■ Excerpted data ■
........

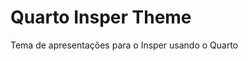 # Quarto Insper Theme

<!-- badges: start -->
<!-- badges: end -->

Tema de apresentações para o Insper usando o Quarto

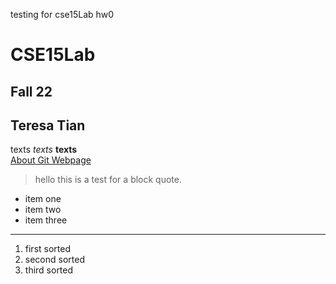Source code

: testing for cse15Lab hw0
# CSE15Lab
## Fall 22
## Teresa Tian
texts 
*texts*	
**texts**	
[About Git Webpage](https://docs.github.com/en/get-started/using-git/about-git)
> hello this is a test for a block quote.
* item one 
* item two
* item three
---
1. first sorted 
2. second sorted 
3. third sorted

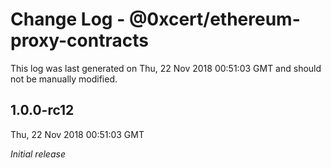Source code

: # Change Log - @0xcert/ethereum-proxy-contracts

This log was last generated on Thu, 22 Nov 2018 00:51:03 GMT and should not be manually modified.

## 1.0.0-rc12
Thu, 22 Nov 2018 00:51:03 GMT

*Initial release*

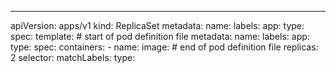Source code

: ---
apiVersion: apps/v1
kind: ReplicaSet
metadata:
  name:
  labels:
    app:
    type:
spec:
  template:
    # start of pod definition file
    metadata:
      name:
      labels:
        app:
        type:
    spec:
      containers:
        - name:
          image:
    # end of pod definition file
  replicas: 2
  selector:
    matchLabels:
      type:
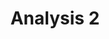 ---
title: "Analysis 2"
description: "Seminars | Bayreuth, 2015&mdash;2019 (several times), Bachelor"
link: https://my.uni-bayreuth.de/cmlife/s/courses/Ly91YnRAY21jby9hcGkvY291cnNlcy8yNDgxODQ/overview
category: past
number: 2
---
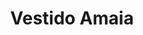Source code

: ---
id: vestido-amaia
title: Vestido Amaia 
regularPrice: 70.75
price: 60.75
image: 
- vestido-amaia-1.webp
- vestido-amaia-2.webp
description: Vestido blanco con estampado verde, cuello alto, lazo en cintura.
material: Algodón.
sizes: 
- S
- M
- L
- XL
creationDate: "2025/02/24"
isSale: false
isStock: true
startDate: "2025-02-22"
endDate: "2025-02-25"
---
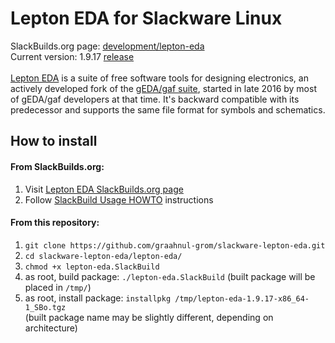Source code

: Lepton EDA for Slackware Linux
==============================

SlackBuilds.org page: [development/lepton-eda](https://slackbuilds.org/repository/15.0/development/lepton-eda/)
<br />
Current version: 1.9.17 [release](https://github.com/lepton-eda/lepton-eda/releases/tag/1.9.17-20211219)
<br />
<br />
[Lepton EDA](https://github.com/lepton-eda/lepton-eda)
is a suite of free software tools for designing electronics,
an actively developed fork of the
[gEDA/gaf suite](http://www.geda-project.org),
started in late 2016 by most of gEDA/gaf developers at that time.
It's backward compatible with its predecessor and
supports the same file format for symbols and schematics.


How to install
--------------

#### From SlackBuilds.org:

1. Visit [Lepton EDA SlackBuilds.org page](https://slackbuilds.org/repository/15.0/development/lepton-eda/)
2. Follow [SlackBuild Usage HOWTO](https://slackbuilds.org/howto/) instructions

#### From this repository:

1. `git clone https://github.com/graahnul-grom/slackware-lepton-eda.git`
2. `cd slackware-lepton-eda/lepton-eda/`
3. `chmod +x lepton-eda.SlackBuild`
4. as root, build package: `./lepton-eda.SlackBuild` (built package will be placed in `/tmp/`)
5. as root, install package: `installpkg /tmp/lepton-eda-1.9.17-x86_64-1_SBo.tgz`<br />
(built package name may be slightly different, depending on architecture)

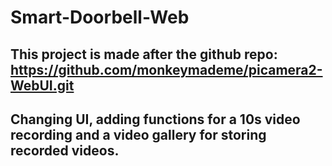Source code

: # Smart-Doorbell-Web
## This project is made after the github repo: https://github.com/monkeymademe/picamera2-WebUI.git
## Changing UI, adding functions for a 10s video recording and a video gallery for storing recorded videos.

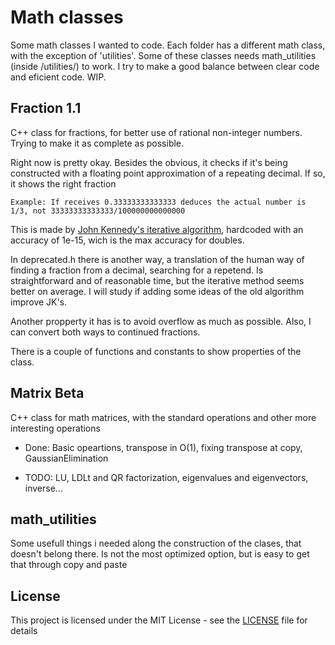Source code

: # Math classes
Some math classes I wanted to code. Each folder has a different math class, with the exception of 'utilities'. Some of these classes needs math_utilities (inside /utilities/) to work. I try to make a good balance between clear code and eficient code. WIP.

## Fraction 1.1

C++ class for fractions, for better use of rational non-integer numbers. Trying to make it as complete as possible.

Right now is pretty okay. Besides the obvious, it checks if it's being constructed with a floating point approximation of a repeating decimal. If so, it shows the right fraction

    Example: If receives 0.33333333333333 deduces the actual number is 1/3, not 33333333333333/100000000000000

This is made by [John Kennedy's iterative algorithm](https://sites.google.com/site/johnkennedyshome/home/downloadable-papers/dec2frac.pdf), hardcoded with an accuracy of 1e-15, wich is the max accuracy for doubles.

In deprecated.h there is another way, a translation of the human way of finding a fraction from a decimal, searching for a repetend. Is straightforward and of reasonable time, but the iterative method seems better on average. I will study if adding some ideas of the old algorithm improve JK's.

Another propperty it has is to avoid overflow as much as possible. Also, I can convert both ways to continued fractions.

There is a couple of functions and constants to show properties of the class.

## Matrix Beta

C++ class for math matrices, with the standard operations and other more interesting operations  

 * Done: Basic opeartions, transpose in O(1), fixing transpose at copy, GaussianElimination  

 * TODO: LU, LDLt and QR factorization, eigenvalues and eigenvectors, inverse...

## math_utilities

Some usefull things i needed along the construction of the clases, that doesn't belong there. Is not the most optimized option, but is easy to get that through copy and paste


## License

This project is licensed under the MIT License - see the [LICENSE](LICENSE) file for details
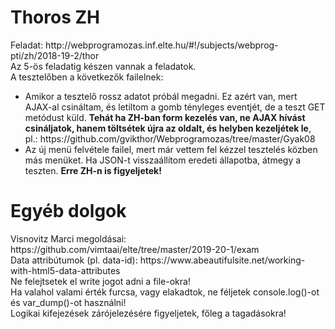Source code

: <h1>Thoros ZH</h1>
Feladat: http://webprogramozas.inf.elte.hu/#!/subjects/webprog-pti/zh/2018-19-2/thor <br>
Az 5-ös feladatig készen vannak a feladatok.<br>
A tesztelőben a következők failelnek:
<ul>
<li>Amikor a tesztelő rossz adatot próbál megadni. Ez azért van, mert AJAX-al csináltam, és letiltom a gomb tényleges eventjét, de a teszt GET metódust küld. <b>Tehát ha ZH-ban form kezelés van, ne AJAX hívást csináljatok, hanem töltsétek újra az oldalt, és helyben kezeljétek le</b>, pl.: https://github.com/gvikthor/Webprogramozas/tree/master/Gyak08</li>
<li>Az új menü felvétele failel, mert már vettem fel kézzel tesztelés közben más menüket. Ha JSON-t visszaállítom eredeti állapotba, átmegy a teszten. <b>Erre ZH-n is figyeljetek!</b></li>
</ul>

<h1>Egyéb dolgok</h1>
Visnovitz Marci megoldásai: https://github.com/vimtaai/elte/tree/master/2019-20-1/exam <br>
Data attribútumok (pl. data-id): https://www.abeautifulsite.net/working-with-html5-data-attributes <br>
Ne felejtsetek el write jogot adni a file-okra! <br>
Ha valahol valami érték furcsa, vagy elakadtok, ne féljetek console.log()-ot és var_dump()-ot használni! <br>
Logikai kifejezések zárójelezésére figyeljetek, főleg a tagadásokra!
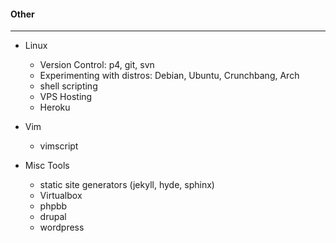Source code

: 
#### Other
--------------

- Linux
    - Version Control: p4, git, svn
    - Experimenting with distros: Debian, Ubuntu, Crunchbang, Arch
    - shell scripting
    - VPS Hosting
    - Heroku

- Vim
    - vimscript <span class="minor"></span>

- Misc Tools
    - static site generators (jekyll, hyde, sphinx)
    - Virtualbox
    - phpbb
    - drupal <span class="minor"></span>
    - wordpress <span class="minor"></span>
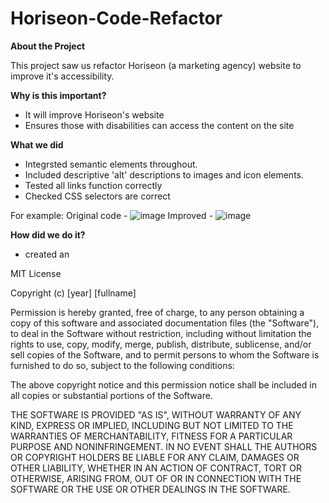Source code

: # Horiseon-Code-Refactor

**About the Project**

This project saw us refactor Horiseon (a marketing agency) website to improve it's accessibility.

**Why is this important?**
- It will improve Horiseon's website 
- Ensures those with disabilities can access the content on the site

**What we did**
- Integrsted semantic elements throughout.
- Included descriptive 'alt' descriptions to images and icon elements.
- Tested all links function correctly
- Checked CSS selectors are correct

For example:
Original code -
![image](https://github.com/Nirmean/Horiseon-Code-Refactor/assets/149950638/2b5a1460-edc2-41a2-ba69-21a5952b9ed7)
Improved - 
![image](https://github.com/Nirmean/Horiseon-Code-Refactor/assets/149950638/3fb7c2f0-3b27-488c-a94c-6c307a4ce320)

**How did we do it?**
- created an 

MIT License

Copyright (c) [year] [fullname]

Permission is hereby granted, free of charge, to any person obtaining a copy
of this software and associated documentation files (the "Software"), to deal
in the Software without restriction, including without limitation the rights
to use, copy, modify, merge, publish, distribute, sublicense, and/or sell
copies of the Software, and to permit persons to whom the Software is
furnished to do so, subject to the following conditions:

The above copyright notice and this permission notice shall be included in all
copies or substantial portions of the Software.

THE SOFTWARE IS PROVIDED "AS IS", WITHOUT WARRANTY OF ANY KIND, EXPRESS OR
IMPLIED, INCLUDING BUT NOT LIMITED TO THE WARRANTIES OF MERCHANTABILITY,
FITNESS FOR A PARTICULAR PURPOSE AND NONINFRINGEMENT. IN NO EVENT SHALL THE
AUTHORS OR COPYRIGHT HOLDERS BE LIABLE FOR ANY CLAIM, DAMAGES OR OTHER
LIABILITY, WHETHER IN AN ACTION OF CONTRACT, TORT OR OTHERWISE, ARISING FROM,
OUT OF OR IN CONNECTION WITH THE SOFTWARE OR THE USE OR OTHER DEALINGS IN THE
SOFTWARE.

........

■ Your assignment ■
Among the entries above, how many lines hold the string "most"? Answer with the bare number.

■ Exercise answer ■
2